The book introduces the general topic of machine learning “from the ground up,” which provides enough foundation for understanding the content that explains and elaborates boosting. Readers will only require experience with undergraduate probability, calculus, and linear algebra, so the target audience can include students and non-machine-learning specialists. The exercises at the end of each chapter are, I am sure, meant for students and researchers alike. The writing is efficiently expressive and clear, with the subject matter very well sequenced. I found no typographical errors. The authors season the text with well-timed and quite pithy humor: “How is it that a committee of blockheads can somehow arrive at highly reasoned decisions, despite the weak judgment of the individual members?” They answer their own question by claiming that “boosting solves hard machine-learning problems by forming a very smart committee [a collection of weak and inaccurate rules of thumb] of grossly incompetent but carefully selected members.” The generic set of algorithms, to which the authors also refer to as a “meta-algorithm,” is called AdaBoost, with Ada standing for “adaptive” and not for the computer language--a classification conundrum for search engines that I am quite certain AdaBoost can handle! (The authors also present a natural language parsing challenge to AdaBoost in Groucho Marx’s famous joke that “fruit flies like a banana,” which I, as a card-carrying spoiler, would a priori disambiguate via a hyphen: “fruit-flies.” This, of course, is not the point, and besides, hyphenation went out of style long ago.)
I chose to read the appendix of background mathematical information first, and I recommend it, especially to students. It is quintessentially helpful, precise, and accurate, and complete with respect to the content of the book. I most appreciated its rapid but effective buildup to such notions as compactness, convexity, and the central limit theorem. This appendix by itself could serve as an excellent review for the final exam in a class on the calculus of several variables.
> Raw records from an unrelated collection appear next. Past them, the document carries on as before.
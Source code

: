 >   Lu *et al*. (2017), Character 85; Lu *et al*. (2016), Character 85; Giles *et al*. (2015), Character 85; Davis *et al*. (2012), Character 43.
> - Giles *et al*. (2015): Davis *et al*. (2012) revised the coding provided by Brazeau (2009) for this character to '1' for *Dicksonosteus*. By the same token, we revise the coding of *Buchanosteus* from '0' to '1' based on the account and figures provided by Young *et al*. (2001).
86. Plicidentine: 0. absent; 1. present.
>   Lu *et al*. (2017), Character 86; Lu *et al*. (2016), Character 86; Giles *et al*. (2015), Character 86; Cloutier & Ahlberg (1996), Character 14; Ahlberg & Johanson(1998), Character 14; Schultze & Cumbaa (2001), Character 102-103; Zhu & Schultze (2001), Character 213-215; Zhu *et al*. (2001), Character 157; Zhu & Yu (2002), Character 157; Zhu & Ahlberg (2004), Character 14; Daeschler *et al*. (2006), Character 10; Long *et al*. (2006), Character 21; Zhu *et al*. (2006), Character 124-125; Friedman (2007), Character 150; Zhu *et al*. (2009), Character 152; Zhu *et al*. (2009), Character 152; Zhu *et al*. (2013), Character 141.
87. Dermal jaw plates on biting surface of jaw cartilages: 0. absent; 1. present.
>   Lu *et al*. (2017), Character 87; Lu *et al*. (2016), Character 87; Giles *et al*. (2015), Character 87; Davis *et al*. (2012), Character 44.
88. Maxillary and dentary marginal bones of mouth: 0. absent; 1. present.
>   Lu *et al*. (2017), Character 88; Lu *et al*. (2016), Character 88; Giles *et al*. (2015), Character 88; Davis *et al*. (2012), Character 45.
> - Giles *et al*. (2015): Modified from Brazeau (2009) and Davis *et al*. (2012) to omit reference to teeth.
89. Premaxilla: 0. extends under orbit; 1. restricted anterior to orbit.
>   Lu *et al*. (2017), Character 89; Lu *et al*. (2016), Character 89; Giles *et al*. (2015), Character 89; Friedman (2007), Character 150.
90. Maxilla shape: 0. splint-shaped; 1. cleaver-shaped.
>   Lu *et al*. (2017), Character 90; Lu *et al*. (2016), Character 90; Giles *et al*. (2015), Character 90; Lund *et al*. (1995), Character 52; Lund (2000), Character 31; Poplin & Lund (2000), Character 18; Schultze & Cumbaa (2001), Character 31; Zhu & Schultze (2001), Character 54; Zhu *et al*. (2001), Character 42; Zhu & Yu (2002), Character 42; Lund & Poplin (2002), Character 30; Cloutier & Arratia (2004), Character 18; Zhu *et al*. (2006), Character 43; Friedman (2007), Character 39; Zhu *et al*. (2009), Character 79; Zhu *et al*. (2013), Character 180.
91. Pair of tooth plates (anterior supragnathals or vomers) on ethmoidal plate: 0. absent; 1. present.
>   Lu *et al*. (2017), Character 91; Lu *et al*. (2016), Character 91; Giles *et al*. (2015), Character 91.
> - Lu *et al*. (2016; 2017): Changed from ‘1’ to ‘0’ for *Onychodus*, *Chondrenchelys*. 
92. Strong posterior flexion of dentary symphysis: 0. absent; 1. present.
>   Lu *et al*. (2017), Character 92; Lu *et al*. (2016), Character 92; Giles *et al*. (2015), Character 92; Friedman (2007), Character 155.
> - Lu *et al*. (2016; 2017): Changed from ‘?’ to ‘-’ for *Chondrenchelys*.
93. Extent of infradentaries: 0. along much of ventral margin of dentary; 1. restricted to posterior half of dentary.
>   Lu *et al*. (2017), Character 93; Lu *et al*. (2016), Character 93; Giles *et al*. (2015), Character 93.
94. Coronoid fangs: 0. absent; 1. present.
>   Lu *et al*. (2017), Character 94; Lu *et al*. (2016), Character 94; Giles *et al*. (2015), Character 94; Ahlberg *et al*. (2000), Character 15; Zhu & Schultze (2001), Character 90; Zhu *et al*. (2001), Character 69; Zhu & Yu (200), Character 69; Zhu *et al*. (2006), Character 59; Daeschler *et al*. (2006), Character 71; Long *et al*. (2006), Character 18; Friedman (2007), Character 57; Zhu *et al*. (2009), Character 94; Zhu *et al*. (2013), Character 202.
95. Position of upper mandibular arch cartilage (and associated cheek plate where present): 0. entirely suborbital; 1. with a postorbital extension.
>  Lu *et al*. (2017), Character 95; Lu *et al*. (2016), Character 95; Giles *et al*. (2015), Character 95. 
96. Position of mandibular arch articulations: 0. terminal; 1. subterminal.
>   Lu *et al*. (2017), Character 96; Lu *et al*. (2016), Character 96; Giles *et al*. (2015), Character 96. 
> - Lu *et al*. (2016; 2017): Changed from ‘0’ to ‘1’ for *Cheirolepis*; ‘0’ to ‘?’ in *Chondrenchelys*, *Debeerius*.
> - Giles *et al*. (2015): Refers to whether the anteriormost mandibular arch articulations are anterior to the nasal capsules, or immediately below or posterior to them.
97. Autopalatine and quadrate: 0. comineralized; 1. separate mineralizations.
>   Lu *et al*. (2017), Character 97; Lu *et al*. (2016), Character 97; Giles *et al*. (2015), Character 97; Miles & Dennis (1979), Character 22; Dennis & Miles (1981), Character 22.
Early in the book (p. 10), the authors provide an example of a strong classifier that results from the combination of three weak classifiers. This example is impressive and motivating, with training error dropping exponentially with the number of weak classifiers (a fact that is proved in the book). Since AdaBoost is, loosely speaking, a species of fitting theory to data, it is subject to the universal hazard of overfitting (via a plethora of parameters), with which many of us have had to deal in various scientific activities. The authors’ quantification of Occam’s razor in showing AdaBoost to be resistant to overfitting is in my opinion a tour de force. “Simplicity is not at all simple to define,” the authors note, but the tradeoff is between the simplicity of (the members of) the training set and the fit to the training data. Another tour de force is their demonstration (in chapter 5) that even after the training error is asymptotic in the number of training examples, the “margin” (that is, the confidence level) continues to increase with this number. Larger margins on the training set ensure a lower generalization error.
The essence of game theory is covered very well (chapter 6), and the AdaBoost connection is made with the observation that the boosting and weak learning algorithm is “playing a game repeatedly in a standard game-theoretic fashion.” And in the mind-reading game, the computer wins 87 percent of the games. Connections with, for example, logistic regression and convex optimization are made equally clear and compelling.
This excellent book is a mind-stretcher that should be read and reread, even by nonspecialists.